Repeat the data that follows in full. Do not include the pictures.

(Dataset entries)
++++++++++++++++++++
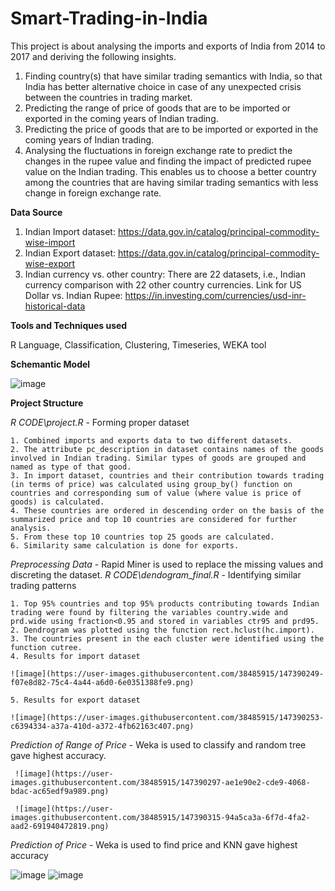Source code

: # Smart-Trading-in-India

This project is about analysing the imports and exports of India from 2014 to 2017 and deriving the following insights.

1. Finding country(s) that have similar trading semantics with India, so that India has better alternative choice in case of any unexpected crisis between the countries in trading market.
2. Predicting the range of price of goods that are to be imported or exported in the coming years of Indian trading.
3. Predicting the price of goods that are to be imported or exported in the coming years of Indian trading.
4. Analysing the fluctuations in foreign exchange rate to predict the changes in the rupee value and finding the impact of predicted rupee value on the Indian trading. This enables us to choose a better country among the countries that are having similar trading semantics with less change in foreign exchange rate.

**Data Source**

1.	Indian Import dataset: https://data.gov.in/catalog/principal-commodity-wise-import
2.	Indian Export dataset: https://data.gov.in/catalog/principal-commodity-wise-export
3.	Indian currency vs. other country: 
There are 22 datasets, i.e., Indian currency comparison with 22 other country currencies.
Link for US Dollar vs. Indian Rupee:
https://in.investing.com/currencies/usd-inr-historical-data

**Tools and Techniques used**

R Language,  Classification, Clustering, Timeseries, WEKA tool

**Schemantic Model**

![image](https://user-images.githubusercontent.com/38485915/147389588-99d5ac48-8d16-4aea-918f-a088b87d6dc9.png)

**Project Structure**
  
  _R CODE\project.R_ - Forming proper dataset
  
    1. Combined imports and exports data to two different datasets.
    2. The attribute pc_description in dataset contains names of the goods involved in Indian trading. Similar types of goods are grouped and named as type of that good. 
    3. In import dataset, countries and their contribution towards trading (in terms of price) was calculated using group_by() function on countries and corresponding sum of value (where value is price of goods) is calculated.
    4. These countries are ordered in descending order on the basis of the summarized price and top 10 countries are considered for further analysis.
    5. From these top 10 countries top 25 goods are calculated.
    6. Similarity same calculation is done for exports.
    
  _Preprocessing Data_ - Rapid Miner is used to replace the missing values and discreting the dataset.
  _R CODE\dendogram_final.R_ - Identifying similar trading patterns
  
    1. Top 95% countries and top 95% products contributing towards Indian trading were found by filtering the variables country.wide and prd.wide using fraction<0.95 and stored in variables ctr95 and prd95.
    2. Dendrogram was plotted using the function rect.hclust(hc.import).
    3. The countries present in the each cluster were identified using the function cutree.
    4. Results for import dataset
    
    ![image](https://user-images.githubusercontent.com/38485915/147390249-f07e8d82-75c4-4a44-a6d0-6e0351388fe9.png)
    
    5. Results for export dataset
    
    ![image](https://user-images.githubusercontent.com/38485915/147390253-c6394334-a37a-410d-a372-4fb62163c407.png)
   
  _Prediction of Range of Price_ - Weka is used to classify and random tree gave highest accuracy.
    
     ![image](https://user-images.githubusercontent.com/38485915/147390297-ae1e90e2-cde9-4068-bdac-ac65edf9a989.png)

     ![image](https://user-images.githubusercontent.com/38485915/147390315-94a5ca3a-6f7d-4fa2-aad2-691940472819.png)

  _Prediction of Price_ - Weka is used to find price and KNN gave highest accuracy
  
  ![image](https://user-images.githubusercontent.com/38485915/147390432-ee1f21a6-4513-43d6-b0f8-7ccc80690d4e.png)
  ![image](https://user-images.githubusercontent.com/38485915/147390435-33898968-de22-4740-9440-4605d48604c8.png)


    
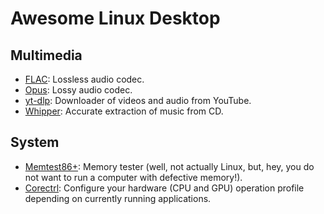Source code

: # Awesome Linux Desktop
## Multimedia
- [FLAC](https://xiph.org/flac/): Lossless audio codec.
- [Opus](https://opus-codec.org/): Lossy audio codec.
- [yt-dlp](https://github.com/yt-dlp/yt-dlp): Downloader of videos and audio from YouTube.
- [Whipper](https://github.com/whipper-team/whipper): Accurate extraction of music from CD.
## System
- [Memtest86+](https://memtest.org/): Memory tester (well, not actually Linux, but, hey, you do not want to run a computer with defective memory!).
- [Corectrl](https://gitlab.com/corectrl/corectrl): Configure your hardware (CPU and GPU) operation profile depending on currently running applications.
++++++++++++++++++++
[RESPONSE BOX]
Source code

: # Smart-Trading-in-India

This project is about analysing the imports and exports of India from 2014 to 2017 and deriving the following insights.

1. Finding country(s) that have similar trading semantics with India, so that India has better alternative choice in case of any unexpected crisis between the countries in trading market.
2. Predicting the range of price of goods that are to be imported or exported in the coming years of Indian trading.
3. Predicting the price of goods that are to be imported or exported in the coming years of Indian trading.
4. Analysing the fluctuations in foreign exchange rate to predict the changes in the rupee value and finding the impact of predicted rupee value on the Indian trading. This enables us to choose a better country among the countries that are having similar trading semantics with less change in foreign exchange rate.

**Data Source**

1.	Indian Import dataset: https://data.gov.in/catalog/principal-commodity-wise-import
2.	Indian Export dataset: https://data.gov.in/catalog/principal-commodity-wise-export
3.	Indian currency vs. other country: 
There are 22 datasets, i.e., Indian currency comparison with 22 other country currencies.
Link for US Dollar vs. Indian Rupee:
https://in.investing.com/currencies/usd-inr-historical-data

**Tools and Techniques used**

R Language,  Classification, Clustering, Timeseries, WEKA tool

**Schemantic Model**

![image](https://user-images.githubusercontent.com/38485915/147389588-99d5ac48-8d16-4aea-918f-a088b87d6dc9.png)

**Project Structure**
  
  _R CODE\project.R_ - Forming proper dataset
  
    1. Combined imports and exports data to two different datasets.
    2. The attribute pc_description in dataset contains names of the goods involved in Indian trading. Similar types of goods are grouped and named as type of that good. 
    3. In import dataset, countries and their contribution towards trading (in terms of price) was calculated using group_by() function on countries and corresponding sum of value (where value is price of goods) is calculated.
    4. These countries are ordered in descending order on the basis of the summarized price and top 10 countries are considered for further analysis.
    5. From these top 10 countries top 25 goods are calculated.
    6. Similarity same calculation is done for exports.
    
  _Preprocessing Data_ - Rapid Miner is used to replace the missing values and discreting the dataset.
  _R CODE\dendogram_final.R_ - Identifying similar trading patterns
  
    1. Top 95% countries and top 95% products contributing towards Indian trading were found by filtering the variables country.wide and prd.wide using fraction<0.95 and stored in variables ctr95 and prd95.
    2. Dendrogram was plotted using the function rect.hclust(hc.import).
    3. The countries present in the each cluster were identified using the function cutree.
    4. Results for import dataset
    
    ![image](https://user-images.githubusercontent.com/38485915/147390249-f07e8d82-75c4-4a44-a6d0-6e0351388fe9.png)
    
    5. Results for export dataset
    
    ![image](https://user-images.githubusercontent.com/38485915/147390253-c6394334-a37a-410d-a372-4fb62163c407.png)
   
  _Prediction of Range of Price_ - Weka is used to classify and random tree gave highest accuracy.
    
     ![image](https://user-images.githubusercontent.com/38485915/147390297-ae1e90e2-cde9-4068-bdac-ac65edf9a989.png)

     ![image](https://user-images.githubusercontent.com/38485915/147390315-94a5ca3a-6f7d-4fa2-aad2-691940472819.png)

  _Prediction of Price_ - Weka is used to find price and KNN gave highest accuracy
  
  ![image](https://user-images.githubusercontent.com/38485915/147390432-ee1f21a6-4513-43d6-b0f8-7ccc80690d4e.png)
  ![image](https://user-images.githubusercontent.com/38485915/147390435-33898968-de22-4740-9440-4605d48604c8.png)


    
Source code

: # Awesome Linux Desktop
## Multimedia
- [FLAC](https://xiph.org/flac/): Lossless audio codec.
- [Opus](https://opus-codec.org/): Lossy audio codec.
- [yt-dlp](https://github.com/yt-dlp/yt-dlp): Downloader of videos and audio from YouTube.
- [Whipper](https://github.com/whipper-team/whipper): Accurate extraction of music from CD.
## System
- [Memtest86+](https://memtest.org/): Memory tester (well, not actually Linux, but, hey, you do not want to run a computer with defective memory!).
- [Corectrl](https://gitlab.com/corectrl/corectrl): Configure your hardware (CPU and GPU) operation profile depending on currently running applications.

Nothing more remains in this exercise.